The 4M's of Tango: Reflections on the Psychological Effects of Tango.

Guest blog by Mark Ward,

The 4th M of Tango

About four years ago, I came up with a motto for this blog: 

"The 3 M's of Tango: Music / Movement / eMbrace."  

But now, I realize now that I was missing an essential element. The 4th M is Mindfulness.

Mindfulness is an essential element of what draws people to tango. I have had trouble through the years of knowing the difference between fun and mindful euphoria, and it has become clear as I have a regular meditative practice. Without the meditative, mindful part in tango, we may have a fun time but this fun will go by all too fast.  Mindfulness brings a time-slowing euphoria.

Nearly anyone who has danced tango has experienced the difference of a tanda that haunts you forever rather than one that was over too fast and then forgotten. True, time goes fast when you are having fun.  Meditative, mindful euphoria creates the experiential reality of time slowing or even stopping.

As a trauma/tragedy therapist, I have come to see the Four M's as the natural ways for the human race to get over tragedies. Because life is often tragic, people are prone to a bout of crippling Post Traumatic Stress Disorder.

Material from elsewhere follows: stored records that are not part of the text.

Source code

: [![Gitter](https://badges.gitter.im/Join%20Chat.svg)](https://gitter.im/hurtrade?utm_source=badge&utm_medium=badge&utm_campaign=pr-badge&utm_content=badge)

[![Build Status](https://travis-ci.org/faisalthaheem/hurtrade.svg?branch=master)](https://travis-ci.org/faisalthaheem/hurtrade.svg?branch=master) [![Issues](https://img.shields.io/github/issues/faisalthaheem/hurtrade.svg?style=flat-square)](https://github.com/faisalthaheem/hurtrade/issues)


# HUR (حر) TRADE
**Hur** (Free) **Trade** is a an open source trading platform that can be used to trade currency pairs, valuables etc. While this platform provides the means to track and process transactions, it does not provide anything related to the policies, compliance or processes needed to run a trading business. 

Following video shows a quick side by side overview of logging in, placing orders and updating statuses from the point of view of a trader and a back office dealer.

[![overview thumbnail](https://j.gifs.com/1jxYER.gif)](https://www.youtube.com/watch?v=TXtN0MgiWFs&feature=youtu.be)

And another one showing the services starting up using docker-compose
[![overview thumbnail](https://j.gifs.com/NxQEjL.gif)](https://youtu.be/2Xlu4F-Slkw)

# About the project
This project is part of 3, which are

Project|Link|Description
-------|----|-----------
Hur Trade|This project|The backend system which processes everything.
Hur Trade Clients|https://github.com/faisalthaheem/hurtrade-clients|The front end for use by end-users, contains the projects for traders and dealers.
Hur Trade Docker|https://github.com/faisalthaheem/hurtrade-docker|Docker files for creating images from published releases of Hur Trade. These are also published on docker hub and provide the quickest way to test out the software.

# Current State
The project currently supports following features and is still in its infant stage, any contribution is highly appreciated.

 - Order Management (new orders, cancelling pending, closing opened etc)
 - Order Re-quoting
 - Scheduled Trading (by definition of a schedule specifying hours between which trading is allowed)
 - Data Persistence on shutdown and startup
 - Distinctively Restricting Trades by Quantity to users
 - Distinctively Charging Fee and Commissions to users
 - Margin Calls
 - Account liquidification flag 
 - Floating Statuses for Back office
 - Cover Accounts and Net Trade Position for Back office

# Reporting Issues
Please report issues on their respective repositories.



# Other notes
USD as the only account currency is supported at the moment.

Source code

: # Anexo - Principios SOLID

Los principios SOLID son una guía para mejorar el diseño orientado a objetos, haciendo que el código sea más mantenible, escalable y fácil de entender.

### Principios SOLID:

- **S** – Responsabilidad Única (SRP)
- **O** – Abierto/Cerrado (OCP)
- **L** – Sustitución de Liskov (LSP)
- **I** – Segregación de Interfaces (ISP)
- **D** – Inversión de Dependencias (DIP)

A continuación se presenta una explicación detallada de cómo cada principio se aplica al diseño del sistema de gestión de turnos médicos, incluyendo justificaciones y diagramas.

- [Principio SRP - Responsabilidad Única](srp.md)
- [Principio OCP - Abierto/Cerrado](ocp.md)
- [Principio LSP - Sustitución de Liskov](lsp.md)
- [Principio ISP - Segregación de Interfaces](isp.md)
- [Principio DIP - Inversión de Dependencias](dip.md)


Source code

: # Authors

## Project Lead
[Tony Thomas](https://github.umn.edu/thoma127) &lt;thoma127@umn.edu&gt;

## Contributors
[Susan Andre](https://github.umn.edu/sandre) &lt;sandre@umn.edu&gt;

Sometimes the disorder never is fully treated. Tragedies harm animals psychologically but because we human beings are the over-thinking animal, we are more susceptible to enduring psychological disability. As a result, we need all four M's to get over Post Traumatic symptoms--whether mild or disabling--the death of a child or loved one, a career destroyed, violence, crime, abuse and of course war--are all too frequent in the human experience.

Let's review the Powerful Four which give us a way to natural resiliency:

  • Music.  If we lose music, we lose our humanity.  Music allows our minds to be more resilient with all the tragedies and emotional pain we endure on this planet and in a lifetime. Those who have experienced the tragedies of war, whom I have seen as a therapist, are constantly listening to music to calm their troubled memories. Music creates a way to survive after tragedies.

  • Movement. If we don't move, we lose our minds. Even if we are listening to music, our brain is automatically moving our bodies--even in our apparent stillness.  Movement can continue with meditative walking or small motor movements, such as with art and hobbies. My favorite trauma therapy, for that matter, uses movement too (EMDR). A good mindful walk alone has resolved many hurts and tragedies in people's hearts throughout human history.

  • eMbrace.  I once worked as a therapist in Stuttgart, Germany on a multi-disciplinary team for children with developmental delays.  We watched for "failure to thrive" children.  These were children who were not getting enough physical touch or embraces. What I have eventually come to realize is that children and adults need physical touch or we perish. Adults learn how to take care of their touch-needs themselves, such as in hygiene, hair brushing, and sexual self-pleasure. Take away touch and people perish at any age. Embrace is the best balm for the tragedy of neglect.

  • Mindfulness.  The fourth M, "mindfulness," is actually "bodyfulness."** The purpose of mindfulness is paradoxically to not be in your mind but get into your body and to be attentive to your partner and environ.  Mindfulness / Bodyfulness allows us to get into a space of "flow." Without mindfulness life--including tango and relationships--become a whirlwind of events and it seems that life is passing us by. Mindful, attentive awareness brings to human experiences which do not fade but are added to a matrix of theexperiential reality of timelessness. These experiences follow us everywhere, something like a first kiss follows which stays with us for a lifetime. Many of the foremost leaders in mindfulness have come or escaped from countries torn apart from the tragedies of war, such as Vietnam and Tibet.

I am delighted at this new discovery in my tango.  Of course, you and I undoubtedly have been experiencing the fourth M. But now that I am more and more attentive to this final M, I find even a fast milonga tanda full of moments when time slows or stops. These days, I rarely end up saying "that tanda went by too fast." I, instead, when seeking mindfulness, return to the forever now, and that is becoming a familiar place without time. Even if I stop dancing, the Four M's will follow me throughout my life.  I know that I need them if  I wish to continue to find happiness and resiliency in a troubled world.